Double-paned windows with high-performance glass and an Energy Star label can go a long way toward improving energy efficiency.  However, the cost of replacing all the windows in the house is often prohibitive, so you may consider other methods of minimizing energy loss.  Those in cold climates can install tight-fitting window shades or storm windows, or tape heavy-duty clear plastic to the interior of windows.  Those in warm climates can install light-reflective white window shades or sun-controlling films, as well as remember to close curtains on south and west-facing windows while the sun is up.

Remember your chimney

If you have a chimney, keep the flue damper shut when there is no fire in the fireplace.  Otherwise, it’s essentially just a large hole where air can escape.  If the flue is old, consider investing in an inflatable chimney balloon to seal the gaps during long periods of non-use. A chimney is another location where asbestos has been found in your home. Due to the durable and heat resistant nature of this fiber, it has been used to line chimneys for many decades. Mesothelioma life expectancy is extremely poor and not an issue you want to take chances with.
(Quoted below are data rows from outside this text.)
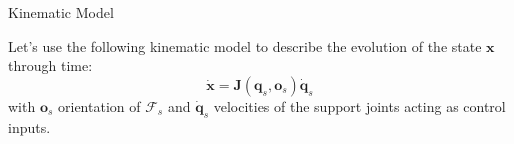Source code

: \documentclass[10pt]{beamer}
\begin{document}
    \begin{frame}{Kinematic Model}
        \justifying

        Let's use the following kinematic model to describe the
        evolution of the state $\bm{x}$ through time:
        \begin{equation*}
            \bm{\dot{x}} = \bm{J}(\bm{q}_s, \bm{o}_s) \bm{\dot{q}}_s
        \end{equation*}
        with $\bm{o}_s$ orientation of $\mathcal{F}_s$ and
        $\bm{\dot{q}}_s$ velocities of the support joints
        acting as control inputs.

\end{frame}
\end{document}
Replace (or Reduce Your Use of) Appliances

Refrigerators, clothes washers, and clothes dryers top the list of electricity-draining appliances.  When shopping for new appliances, look for the Energy Star label that denotes energy efficiency.  If your budget does not allow for new appliances, find ways to use the ones you have a little less often.  Let clothes air dry, wash dishes by hand, cook with the microwave instead of the oven.  Turn all appliances – even the computer – off when not in use.

Adding a few simple green habits to your day-to-day routine can make a big difference in your energy consumption, quality of life, and finances.

Thanks to Krista Peterson for guest blogging this article!